*ASSIGNED TASK*
Pull every line that includes the word "懂我意思吗" out of the data below and copy it.
==== DATA FOR ANALYSIS ====
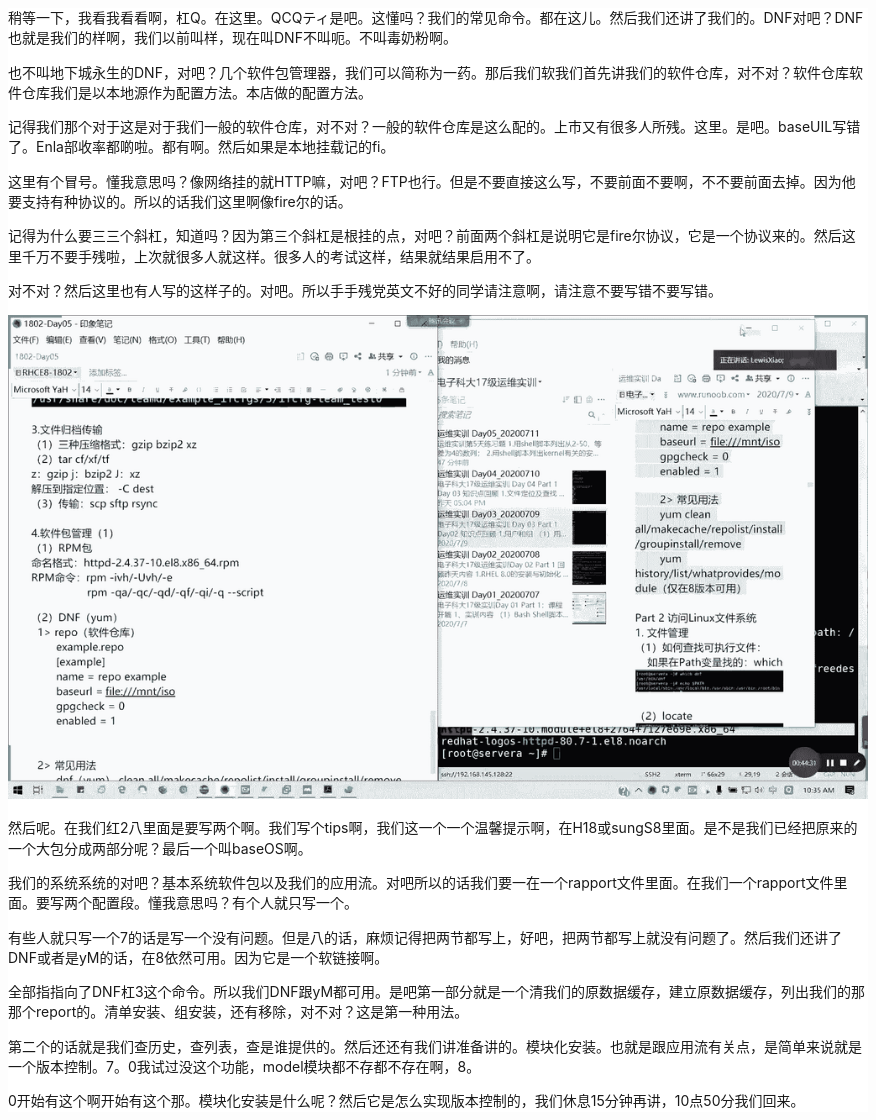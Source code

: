 稍等一下，我看我看看啊，杠Q。在这里。QCQティ是吧。这懂吗？我们的常见命令。都在这儿。然后我们还讲了我们的。DNF对吧？DNF也就是我们的样啊，我们以前叫样，现在叫DNF不叫呃。不叫毒奶粉啊。

也不叫地下城永生的DNF，对吧？几个软件包管理器，我们可以简称为一药。那后我们软我们首先讲我们的软件仓库，对不对？软件仓库软件仓库我们是以本地源作为配置方法。本店做的配置方法。

记得我们那个对于这是对于我们一般的软件仓库，对不对？一般的软件仓库是这么配的。上市又有很多人所残。这里。是吧。baseUIL写错了。Enla部收率都啲啦。都有啊。然后如果是本地挂载记的fi。

这里有个冒号。懂我意思吗？像网络挂的就HTTP嘛，对吧？FTP也行。但是不要直接这么写，不要前面不要啊，不不要前面去掉。因为他要支持有种协议的。所以的话我们这里啊像fire尔的话。

记得为什么要三三个斜杠，知道吗？因为第三个斜杠是根挂的点，对吧？前面两个斜杠是说明它是fire尔协议，它是一个协议来的。然后这里千万不要手残啦，上次就很多人就这样。很多人的考试这样，结果就结果启用不了。

对不对？然后这里也有人写的这样子的。对吧。所以手手残党英文不好的同学请注意啊，请注意不要写错不要写错。



![](img/6e153b827b76b24c44169ab5974f9875_28.png)

然后呢。在我们红2八里面是要写两个啊。我们写个tips啊，我们这一个一个温馨提示啊，在H18或sungS8里面。是不是我们已经把原来的一个大包分成两部分呢？最后一个叫baseOS啊。

我们的系统系统的对吧？基本系统软件包以及我们的应用流。对吧所以的话我们要一在一个rapport文件里面。在我们一个rapport文件里面。要写两个配置段。懂我意思吗？有个人就只写一个。

有些人就只写一个7的话是写一个没有问题。但是八的话，麻烦记得把两节都写上，好吧，把两节都写上就没有问题了。然后我们还讲了DNF或者是yM的话，在8依然可用。因为它是一个软链接啊。

全部指指向了DNF杠3这个命令。所以我们DNF跟yM都可用。是吧第一部分就是一个清我们的原数据缓存，建立原数据缓存，列出我们的那那个report的。清单安装、组安装，还有移除，对不对？这是第一种用法。

第二个的话就是我们查历史，查列表，查是谁提供的。然后还还有我们讲准备讲的。模块化安装。也就是跟应用流有关点，是简单来说就是一个版本控制。7。0我试过没这个功能，model模块都不存都不存在啊，8。

0开始有这个啊开始有这个那。模块化安装是什么呢？然后它是怎么实现版本控制的，我们休息15分钟再讲，10点50分我们回来。


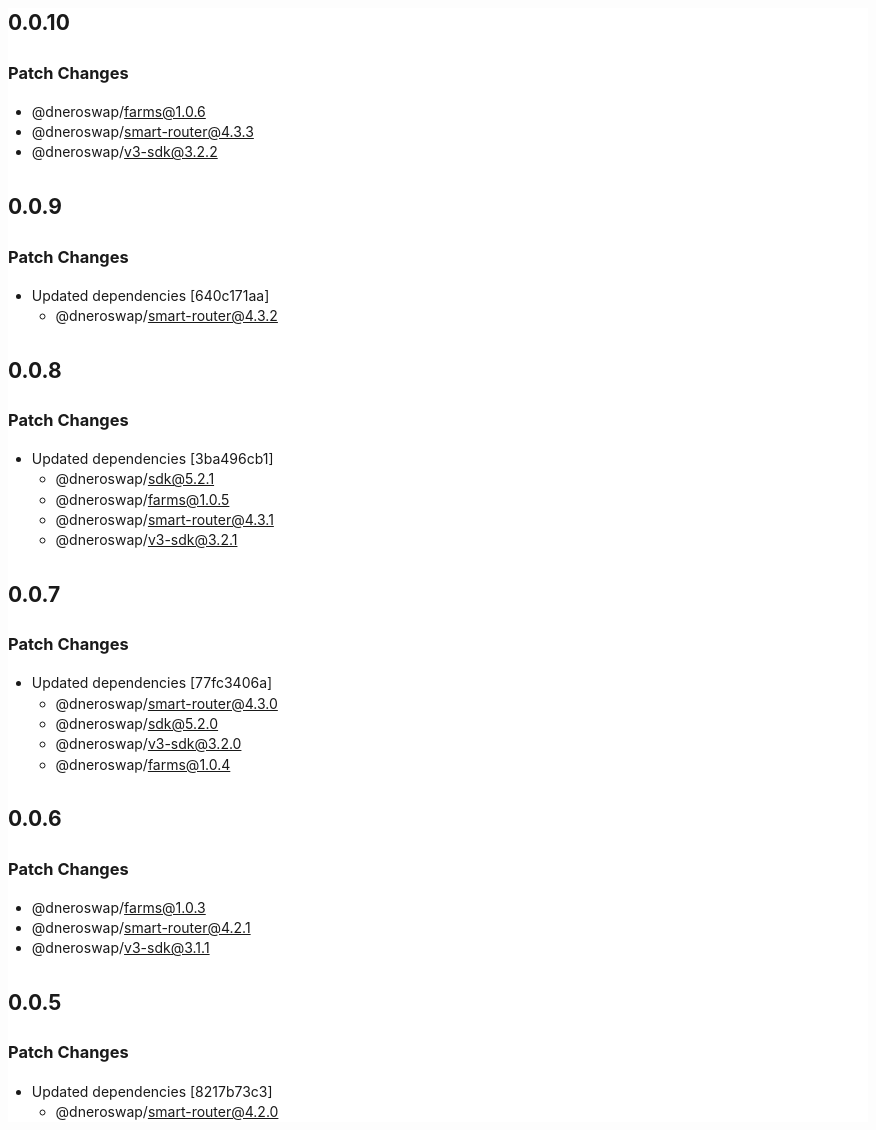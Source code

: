 ## 0.0.10

### Patch Changes

- @dneroswap/farms@1.0.6
- @dneroswap/smart-router@4.3.3
- @dneroswap/v3-sdk@3.2.2

## 0.0.9

### Patch Changes

- Updated dependencies [640c171aa]
  - @dneroswap/smart-router@4.3.2

## 0.0.8

### Patch Changes

- Updated dependencies [3ba496cb1]
  - @dneroswap/sdk@5.2.1
  - @dneroswap/farms@1.0.5
  - @dneroswap/smart-router@4.3.1
  - @dneroswap/v3-sdk@3.2.1

## 0.0.7

### Patch Changes

- Updated dependencies [77fc3406a]
  - @dneroswap/smart-router@4.3.0
  - @dneroswap/sdk@5.2.0
  - @dneroswap/v3-sdk@3.2.0
  - @dneroswap/farms@1.0.4

## 0.0.6

### Patch Changes

- @dneroswap/farms@1.0.3
- @dneroswap/smart-router@4.2.1
- @dneroswap/v3-sdk@3.1.1

## 0.0.5

### Patch Changes

- Updated dependencies [8217b73c3]
  - @dneroswap/smart-router@4.2.0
====
*REPLY TO THE TASK*
这里有个冒号。懂我意思吗？像网络挂的就HTTP嘛，对吧？FTP也行。但是不要直接这么写，不要前面不要啊，不不要前面去掉。因为他要支持有种协议的。所以的话我们这里啊像fire尔的话。
我们的系统系统的对吧？基本系统软件包以及我们的应用流。对吧所以的话我们要一在一个rapport文件里面。在我们一个rapport文件里面。要写两个配置段。懂我意思吗？有个人就只写一个。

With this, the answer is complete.